- _WHAT IS REQUIRED_
Only the lines that include "address" should be copied from the data below.

Stored data entries:
========================

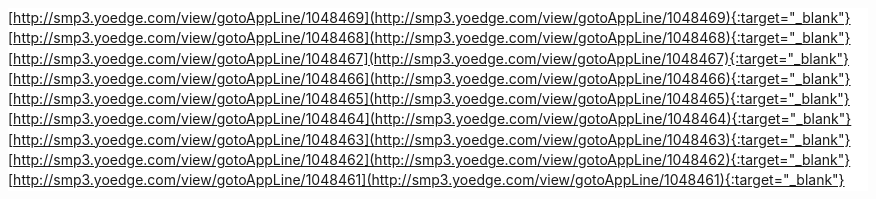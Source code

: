 [http://smp3.yoedge.com/view/gotoAppLine/1048469](http://smp3.yoedge.com/view/gotoAppLine/1048469){:target="_blank"}
[http://smp3.yoedge.com/view/gotoAppLine/1048468](http://smp3.yoedge.com/view/gotoAppLine/1048468){:target="_blank"}
[http://smp3.yoedge.com/view/gotoAppLine/1048467](http://smp3.yoedge.com/view/gotoAppLine/1048467){:target="_blank"}
[http://smp3.yoedge.com/view/gotoAppLine/1048466](http://smp3.yoedge.com/view/gotoAppLine/1048466){:target="_blank"}
[http://smp3.yoedge.com/view/gotoAppLine/1048465](http://smp3.yoedge.com/view/gotoAppLine/1048465){:target="_blank"}
[http://smp3.yoedge.com/view/gotoAppLine/1048464](http://smp3.yoedge.com/view/gotoAppLine/1048464){:target="_blank"}
[http://smp3.yoedge.com/view/gotoAppLine/1048463](http://smp3.yoedge.com/view/gotoAppLine/1048463){:target="_blank"}
[http://smp3.yoedge.com/view/gotoAppLine/1048462](http://smp3.yoedge.com/view/gotoAppLine/1048462){:target="_blank"}
[http://smp3.yoedge.com/view/gotoAppLine/1048461](http://smp3.yoedge.com/view/gotoAppLine/1048461){:target="_blank"}


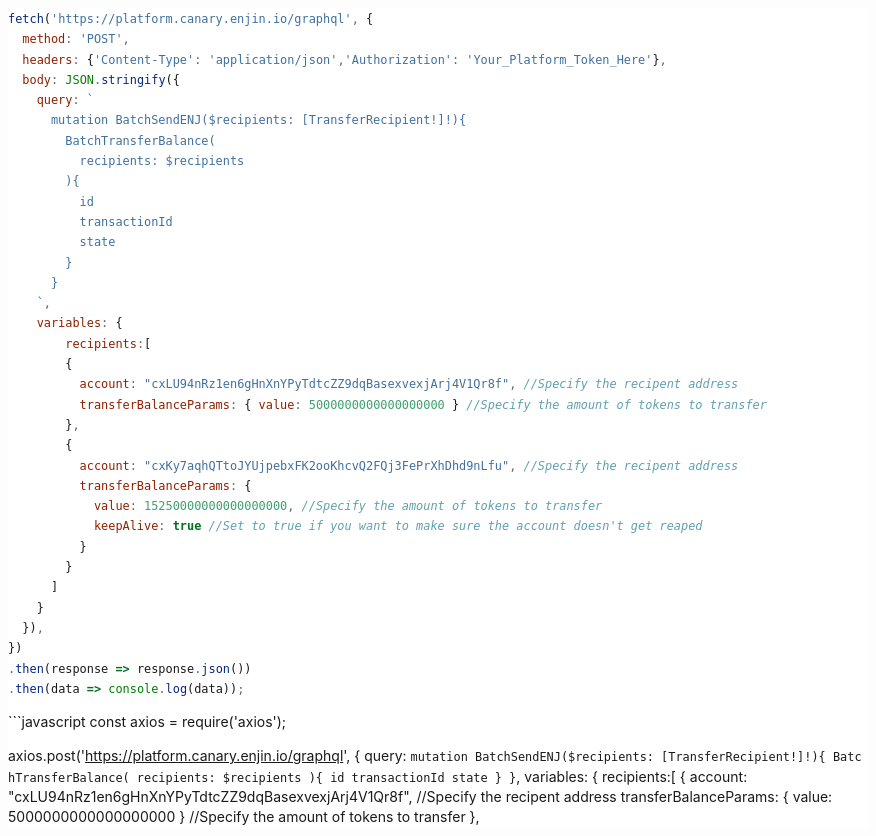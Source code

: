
 ```javascript
fetch('https://platform.canary.enjin.io/graphql', {
  method: 'POST',
  headers: {'Content-Type': 'application/json','Authorization': 'Your_Platform_Token_Here'},
  body: JSON.stringify({
    query: `
      mutation BatchSendENJ($recipients: [TransferRecipient!]!){
        BatchTransferBalance(
          recipients: $recipients
        ){
          id
          transactionId
          state
        }
      }
    `,
    variables: {
  		recipients:[
        {
          account: "cxLU94nRz1en6gHnXnYPyTdtcZZ9dqBasexvexjArj4V1Qr8f", //Specify the recipent address
          transferBalanceParams: { value: 5000000000000000000 } //Specify the amount of tokens to transfer
        },
        {
          account: "cxKy7aqhQTtoJYUjpebxFK2ooKhcvQ2FQj3FePrXhDhd9nLfu", //Specify the recipent address
          transferBalanceParams: {
            value: 15250000000000000000, //Specify the amount of tokens to transfer
            keepAlive: true //Set to true if you want to make sure the account doesn't get reaped
          }
        }
      ]
    }
  }),
})
.then(response => response.json())
.then(data => console.log(data));
```
  </TabItem>
  <TabItem value="nodejs" label="Node.js">
```javascript
const axios = require('axios');

axios.post('https://platform.canary.enjin.io/graphql', {
  query: `
    mutation BatchSendENJ($recipients: [TransferRecipient!]!){
        BatchTransferBalance(
          recipients: $recipients
        ){
          id
          transactionId
          state
        }
      }
  `,
  variables: {
    recipients:[
      {
        account: "cxLU94nRz1en6gHnXnYPyTdtcZZ9dqBasexvexjArj4V1Qr8f", //Specify the recipent address
        transferBalanceParams: { value: 5000000000000000000 } //Specify the amount of tokens to transfer
      },
```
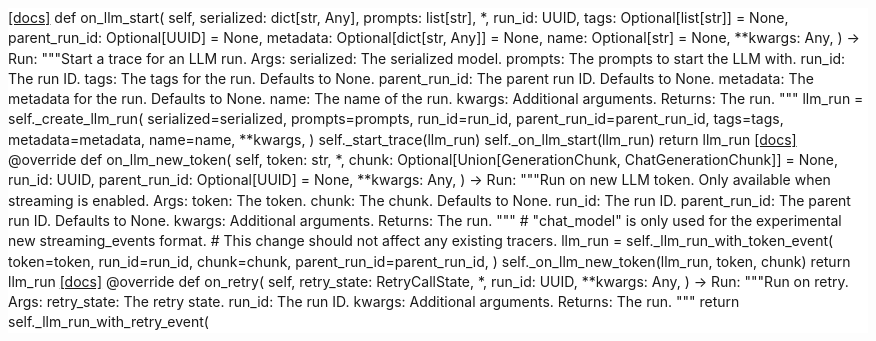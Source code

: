 [[docs]](https://python.langchain.com/api_reference/core/tracers/langchain_core.tracers.base.BaseTracer.html#langchain_community.callbacks.tracers.comet.BaseTracer.on_llm_start)         def on_llm_start(             self,             serialized: dict[str, Any],             prompts: list[str],             *,             run_id: UUID,             tags: Optional[list[str]] = None,             parent_run_id: Optional[UUID] = None,             metadata: Optional[dict[str, Any]] = None,             name: Optional[str] = None,             **kwargs: Any,         ) -> Run:             """Start a trace for an LLM run.                  Args:                 serialized: The serialized model.                 prompts: The prompts to start the LLM with.                 run_id: The run ID.                 tags: The tags for the run. Defaults to None.                 parent_run_id: The parent run ID. Defaults to None.                 metadata: The metadata for the run. Defaults to None.                 name: The name of the run.                 kwargs: Additional arguments.                  Returns:                 The run.             """             llm_run = self._create_llm_run(                 serialized=serialized,                 prompts=prompts,                 run_id=run_id,                 parent_run_id=parent_run_id,                 tags=tags,                 metadata=metadata,                 name=name,                 **kwargs,             )             self._start_trace(llm_run)             self._on_llm_start(llm_run)             return llm_run                                        [[docs]](https://python.langchain.com/api_reference/core/tracers/langchain_core.tracers.base.BaseTracer.html#langchain_community.callbacks.tracers.comet.BaseTracer.on_llm_new_token)         @override         def on_llm_new_token(             self,             token: str,             *,             chunk: Optional[Union[GenerationChunk, ChatGenerationChunk]] = None,             run_id: UUID,             parent_run_id: Optional[UUID] = None,             **kwargs: Any,         ) -> Run:             """Run on new LLM token. Only available when streaming is enabled.                  Args:                 token: The token.                 chunk: The chunk. Defaults to None.                 run_id: The run ID.                 parent_run_id: The parent run ID. Defaults to None.                 kwargs: Additional arguments.                  Returns:                 The run.             """             # "chat_model" is only used for the experimental new streaming_events format.             # This change should not affect any existing tracers.             llm_run = self._llm_run_with_token_event(                 token=token,                 run_id=run_id,                 chunk=chunk,                 parent_run_id=parent_run_id,             )             self._on_llm_new_token(llm_run, token, chunk)             return llm_run                                        [[docs]](https://python.langchain.com/api_reference/core/tracers/langchain_core.tracers.base.BaseTracer.html#langchain_community.callbacks.tracers.comet.BaseTracer.on_retry)         @override         def on_retry(             self,             retry_state: RetryCallState,             *,             run_id: UUID,             **kwargs: Any,         ) -> Run:             """Run on retry.                  Args:                 retry_state: The retry state.                 run_id: The run ID.                 kwargs: Additional arguments.                  Returns:                 The run.             """             return self._llm_run_with_retry_event(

========================

- _RESULT FOR THIS TASK_
          account: "cxLU94nRz1en6gHnXnYPyTdtcZZ9dqBasexvexjArj4V1Qr8f", //Specify the recipent address
          account: "cxKy7aqhQTtoJYUjpebxFK2ooKhcvQ2FQj3FePrXhDhd9nLfu", //Specify the recipent address
        account: "cxLU94nRz1en6gHnXnYPyTdtcZZ9dqBasexvexjArj4V1Qr8f", //Specify the recipent address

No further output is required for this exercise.